Say you’re what folks call up-country, down

from the red-clay hills, in Charleston

for the Season, settled at your Aunt Em’s,

and about the serious business—or so

your mama tells—of finding you

a proper man. …

 

Thus far, truth be told, your best ain’t

up to snuff. First off, you’ve grown out

raw-boned, rangy, stark as a mule

in a paddock of ponies, nothing like

your flirty cousins. … Even the gal who

sets your clothes out knows what’s what.

She smirks…

 

… “Gal,” you say,

“you got a discerning eye, so you

can see I ain’t. But I got hold of a thing

you might appreciate. What say we trade?”

 

,,,

 

As for that gal, after all these works,

you know her name and you call her by it.

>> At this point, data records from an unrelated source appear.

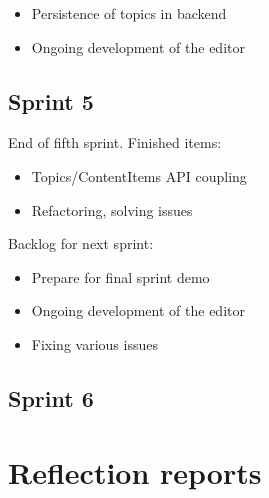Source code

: \documentclass[10pt,a4paper]{article}
\begin{document}
\begin{appendices}
{        \begin{itemize}
          \item Persistence of topics in backend
          \item Ongoing development of the editor
        \end{itemize}

      \subsection*{Sprint 5}
        End of fifth sprint. Finished items:

        \begin{itemize}
          \item Topics/ContentItems API coupling
          \item Refactoring, solving issues
        \end{itemize}

        Backlog for next sprint:

        \begin{itemize}
          \item Prepare for final sprint demo
          \item Ongoing development of the editor
          \item Fixing various issues
        \end{itemize}

      \subsection*{Sprint 6}

    }

    \section{Reflection reports}
  \end{appendices}
\end{document}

“Betsey Garrett,” you say, while she’s

packing up your clothes, “I am my mama’s

only living child, and when I come

into my own, I’m going to buy you out,

set you on your road.” …

I hate them cousins and I owe you, gal,

and when I go to my reward

I’ll leave you everything I’ve come to own.” …

 

Section II is titled “Held.” The thirteen poems in this section all end with the refrain “held and firmly bound.” Anderson said she sees these poems in the tradition of a ghazal and like the ghazal, she hears her audience calling out the repeating refrain. The poems start out short. The first poem has six lines:

 

1.

Her heart kept startling, a nervy bird, clutch

of blue at the breast, her fingers’ twining and

intertwining fretting up the shakiest of nests.

 

His arm snaking round and his hand hovering—

she knew he’d swallow her down. Knew he’d keep her

own hands flustering til held and firmly bound.

 

The last several poems are two pages each and deal with such complex subjects as: a celebrated English actress who unwisely marries a wealthy southerner who owns and mistreats slaves, an American Revolutionary War story featuring Anderson’s relative Francis Kinloch Huger and Marquis de Lafayette, and the contemporary American film Glory—about the Black Civil War regimen led by a young white officer with such stars as Denzel Washington, Morgan Freeman, and Matthew Broderick. With these three stories, Anderson brings Section II Held to a cinematic fever pitch that exceeds Southern storytelling in the tradition of William Faulkner (and Faulkner’s Quentin Compson is called up in the last stanza of Held).

 

13.

Oh Quentin Compson, look away

all you please. There’s one woman stopped cold as

the credits roll in Philly. That grit’s in her teeth. That salt’s

in her bones. No distance at all. By her own soil and substance

held and firmly bound.

 

The final section (III) contains one elegant, compressed poem that addresses Betsey Garrett signing the IOU not with an X as most illiterate people signed but with a plus sign. The last line of the final poem reads: “Saddled with. Hitched. Held. Bound.” What Nathalie Anderson hopes her readership takes away is the idea that there was an interconnectedness between the whites and the Blacks that is both viscerally animal and human in the sense of marriage. Voices inhabit this 15-line poem—“Pay up, fool. You’ll always owe me more.” “Skin-deep? You don’t know the half.” “More than you bargained for, or you deserve.”

 

Careful that it doesn’t appropriate a Black woman’s unusual story, Held and Firmly Bound by Nathalie Anderson is remarkable for its sassiness and risk-taking. Find this book from Muddy Ford Press.